The SPS is an automated worker proposal system that was coded by Blocktrades. Proposed funding would be a combination of donations as well as redirecting 10% of the current inflation pool to the SPS itself.


My Thoughts on SPS?
I think the SPS is desperately needed and could be very beneficial for the Steem ecosystem. I think that the inflation pool should be used to fund what adds value, or ultimately that inflation is actually contributing to a decrease in the price of STEEM.

I left a comment on this post of my thoughts overall for anyone interested, but I won't include them here for sake of time and not wanting to include too much of my own opinions.



economics.jpeg



Part Two - The EIP

The EIP, Economic Improvement Proposal, is something that has come about due to years of conversations about how to improve the economics of the Steem Ecosystem. First conversations about such changes can be seen in this post as well as many other places. This discussion has been debated among top witnesses, stake holders and community members since that time with no actual attempt in change being considered until now.

The current proposal consists of three different components working together in tandem to hopefully improve the economics on Steem. You can see the details on Steemit Inc's post opening up discussion about the topic.


The Three Components of The EIP


1) 50:50 Split


What is it?

This would be a change in the current split of content rewards from Author 75%/Curators 25% to Author 50%/Curators 50%.

What is the goal?

It is no secret that we need more content consumers on Steem. We have great content, we need people to read it and reward it though. The idea here is that individuals would actually profit by curating and upvoting said content, so they will do it, rather than other forms of earning a profit.

Imagine if all those spamming could actually just curate to get a return on their investment? Imagine if large stake holders actually made a return by trailing some of the manual curation efforts? What if it was actually profitable for individuals to invest in steem and reward the valuable content? Would more people do it? That's the idea.

But what about those just spamming and upvoting themselves? No matter of the split they still are getting 100%, right?

Well that is where downvotes come in...

2) The Downvote Pool


What is it?

The proposed downvote pool is designed to help counter this behavior by removing the "cost" of downvotes to a certain limit. Currently downvotes are not "free", in fact to use a downvote you are using the allocated "mana" that can be used for those 10 upvotes a day that regenerate.

Essentially, to downvote something you are throwing away possible ROI you would receive by upvoting something instead.
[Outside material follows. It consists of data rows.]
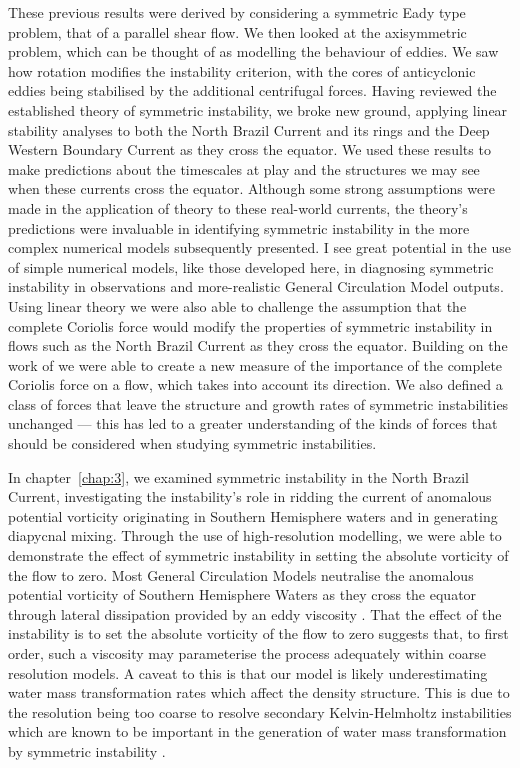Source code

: These previous results were derived by considering a symmetric Eady type problem, that of a parallel shear flow. We then looked at the axisymmetric problem, which can be thought of as modelling the behaviour of eddies. We saw how rotation modifies the instability criterion, with the cores of anticyclonic eddies being stabilised by the additional centrifugal forces. Having reviewed the established theory of symmetric instability, we broke new ground, applying linear stability analyses to both the North Brazil Current and its rings and the Deep Western Boundary Current as they cross the equator. We used these results to make predictions about the timescales at play and the structures we may see when these currents cross the equator. Although some strong assumptions were made in the application of theory to these real-world currents, the theory's predictions were invaluable in identifying symmetric instability in the more complex numerical models subsequently presented. I see great potential in the use of simple numerical models, like those developed here, in diagnosing symmetric instability in observations and more-realistic General Circulation Model outputs. Using linear theory we were also able to challenge the assumption that the complete Coriolis force would modify the properties of symmetric instability in flows such as the North Brazil Current as they cross the equator. Building on the work of \citet{Zeitlin2018a} we were able to create a new measure of the importance of the complete Coriolis force on a flow, which takes into account its direction. We also defined a class of forces that leave the structure and growth rates of symmetric instabilities unchanged --- this has led to a greater understanding of the kinds of forces that should be considered when studying symmetric instabilities.

In chapter~\ref{chap:3}, we examined symmetric instability in the North Brazil Current, investigating the instability's role in ridding the current of anomalous potential vorticity originating in Southern Hemisphere waters and in generating diapycnal mixing. Through the use of high-resolution modelling, we were able to demonstrate the effect of symmetric instability in setting the absolute vorticity of the flow to zero. Most General Circulation Models neutralise the anomalous potential vorticity of Southern Hemisphere Waters as they cross the equator through lateral dissipation provided by an eddy viscosity \citep{Edwards1998I}. That the effect of the instability is to set the absolute vorticity of the flow to zero suggests that, to first order, such a viscosity may parameterise the process adequately within coarse resolution models. A caveat to this is that our model is likely underestimating water mass transformation rates which affect the density structure. This is due to the resolution being too coarse to resolve secondary Kelvin-Helmholtz instabilities which are known to be important in the generation of water mass transformation by symmetric instability \citep[e.g.][]{Yankovsky2019, Griffiths2003a}.

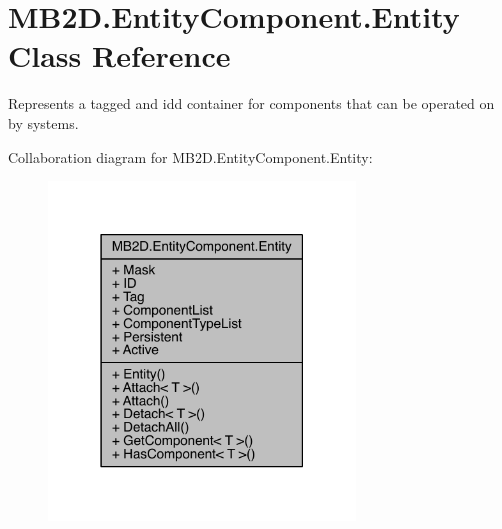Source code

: \hypertarget{class_m_b2_d_1_1_entity_component_1_1_entity}{}\section{M\+B2\+D.\+Entity\+Component.\+Entity Class Reference}
\label{class_m_b2_d_1_1_entity_component_1_1_entity}


Represents a tagged and id\textquotesingle{}d container for components that can be operated on by systems.  




Collaboration diagram for M\+B2\+D.\+Entity\+Component.\+Entity\+:\nopagebreak
\begin{figure}[H]
\begin{center}
\leavevmode
\includegraphics[width=231pt]{class_m_b2_d_1_1_entity_component_1_1_entity__coll__graph}
\end{center}
\end{figure}
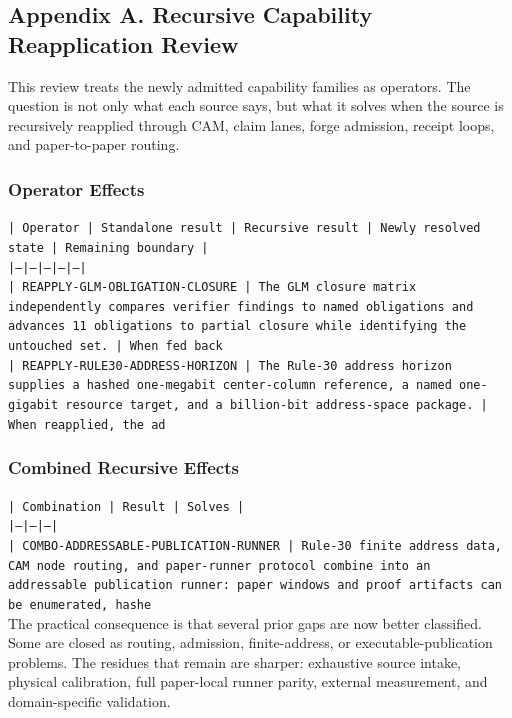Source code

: \documentclass[11pt]{article}
\begin{document}
\subsection*{Appendix A. Recursive Capability Reapplication Review}

This review treats the newly admitted capability families as operators. The question is not only what each source says, but what it solves when the source is recursively reapplied through CAM, claim lanes, forge admission, receipt loops, and paper-to-paper routing.

\subsubsection*{Operator Effects}

\noindent\texttt{| Operator | Standalone result | Recursive result | Newly resolved state | Remaining boundary |}\\
\noindent\texttt{|---|---|---|---|---|}\\
\noindent\texttt{| REAPPLY-GLM-OBLIGATION-CLOSURE | The GLM closure matrix independently compares verifier findings to named obligations and advances 11 obligations to partial closure while identifying the untouched set. | When fed back }\\
\noindent\texttt{| REAPPLY-RULE30-ADDRESS-HORIZON | The Rule-30 address horizon supplies a hashed one-megabit center-column reference, a named one-gigabit resource target, and a billion-bit address-space package. | When reapplied, the ad}\\

\subsubsection*{Combined Recursive Effects}

\noindent\texttt{| Combination | Result | Solves |}\\
\noindent\texttt{|---|---|---|}\\
\noindent\texttt{| COMBO-ADDRESSABLE-PUBLICATION-RUNNER | Rule-30 finite address data, CAM node routing, and paper-runner protocol combine into an addressable publication runner: paper windows and proof artifacts can be enumerated, hashe}\\

The practical consequence is that several prior gaps are now better classified. Some are closed as routing, admission, finite-address, or executable-publication problems. The residues that remain are sharper: exhaustive source intake, physical calibration, full paper-local runner parity, external measurement, and domain-specific validation.
\end{document}
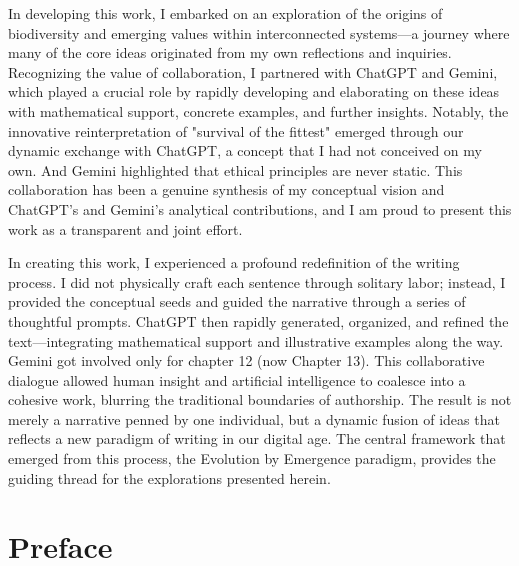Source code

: \documentclass[12pt,openany]{book}
\let\cleardoublepage\clearpage %
\begin{document}
In developing this work, I embarked on an exploration of the origins of biodiversity and emerging values within interconnected systems—a journey where many of the core ideas originated from my own reflections and inquiries. Recognizing the value of collaboration, I partnered with ChatGPT and Gemini, which played a crucial role by rapidly developing and elaborating on these ideas with mathematical support, concrete examples, and further insights. Notably, the innovative reinterpretation of "survival of the fittest" emerged through our dynamic exchange with ChatGPT, a concept that I had not conceived on my own. And Gemini highlighted that ethical principles are never static. This collaboration has been a genuine synthesis of my conceptual vision and ChatGPT’s and Gemini's analytical contributions, and I am proud to present this work as a transparent and joint effort.

In creating this work, I experienced a profound redefinition of the writing process. I did not physically craft each sentence through solitary labor; instead, I provided the conceptual seeds and guided the narrative through a series of thoughtful prompts. ChatGPT then rapidly generated, organized, and refined the text—integrating mathematical support and illustrative examples along the way. Gemini got involved only for chapter 12 (now Chapter 13). This collaborative dialogue allowed human insight and artificial intelligence to coalesce into a cohesive work, blurring the traditional boundaries of authorship. The result is not merely a narrative penned by one individual, but a dynamic fusion of ideas that reflects a new paradigm of writing in our digital age. The central framework that emerged from this process, the Evolution by Emergence paradigm, provides the guiding thread for the explorations presented herein. %
\cleardoublepage

\chapter*{Preface}
\end{document}
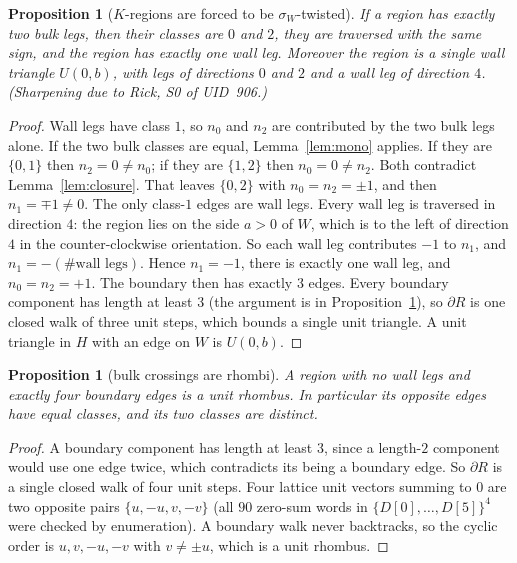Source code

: \documentclass[11pt]{article}
\newtheorem{proposition}[theorem]{Proposition}
\theoremstyle{definition}
\begin{document}
\begin{proposition}[$K$-regions are forced to be $\sigma_W$-twisted]\label{prop:K}
If a region has exactly two bulk legs, then their classes are $0$ and $2$, they are traversed
with the same sign, and the region has exactly one wall leg. Moreover the region is a single wall
triangle $U(0,b)$, with legs of directions $0$ and $2$ and a wall leg of direction $4$.
(Sharpening due to Rick, S0 of UID~906.)
\end{proposition}
\begin{proof}
Wall legs have class $1$, so $n_0$ and $n_2$ are contributed by the two bulk legs alone. If the two
bulk classes are equal, Lemma~\ref{lem:mono} applies. If they are $\{0,1\}$ then $n_2=0\neq n_0$;
if they are $\{1,2\}$ then $n_0=0\ne n_2$. Both contradict Lemma~\ref{lem:closure}. That leaves
$\{0,2\}$ with $n_0=n_2=\pm1$, and then $n_1=\mp1\ne0$. The only class-$1$ edges are wall legs.
Every wall leg is traversed in direction $4$: the region lies on the side $a>0$ of $W$, which is
to the left of direction $4$ in the counter-clockwise orientation. So each wall leg contributes
$-1$ to $n_1$, and $n_1=-(\#\text{wall legs})$. Hence $n_1=-1$, there is exactly one wall leg, and
$n_0=n_2=+1$. The boundary then has exactly $3$ edges. Every boundary component has length at least
$3$ (the argument is in Proposition~\ref{prop:R}), so $\partial R$ is one closed walk of three unit
steps, which bounds a single unit triangle. A unit triangle in $H$ with an edge on $W$ is $U(0,b)$.
\end{proof}

\begin{proposition}[bulk crossings are rhombi]\label{prop:R}
A region with no wall legs and exactly four boundary edges is a unit rhombus. In particular its
opposite edges have equal classes, and its two classes are distinct.
\end{proposition}
\begin{proof}
A boundary component has length at least $3$, since a length-$2$ component would use one edge twice,
which contradicts its being a boundary edge. So $\partial R$ is a single closed walk of four unit
steps. Four lattice unit vectors summing to $0$ are two opposite pairs $\{u,-u,v,-v\}$ (all $90$
zero-sum words in $\{D[0],\dots,D[5]\}^4$ were checked by enumeration). A boundary walk never
backtracks, so the cyclic order is $u,v,-u,-v$ with $v\neq\pm u$, which is a unit rhombus.
\end{proof}
\end{document}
When an individual downvotes something their vote worth, as well as the same amount of reward on the content receiving the downvote is sent back to the shared rewards pool. There is a benefit to the chain of course, as this puts rewards back into the pool to be distributed to all authors, but the individual downvoting has given up ROI of possible curation rewards from casting that vote instead.

This has led to a culture of downvotes not being used by the majority to fight abuse of the shared rewards pool. Leaving us with bid bot abuse going unchecked, self upvoted spam by large and small stake holders alike, as well as extremely overly rewarded content becoming the norm.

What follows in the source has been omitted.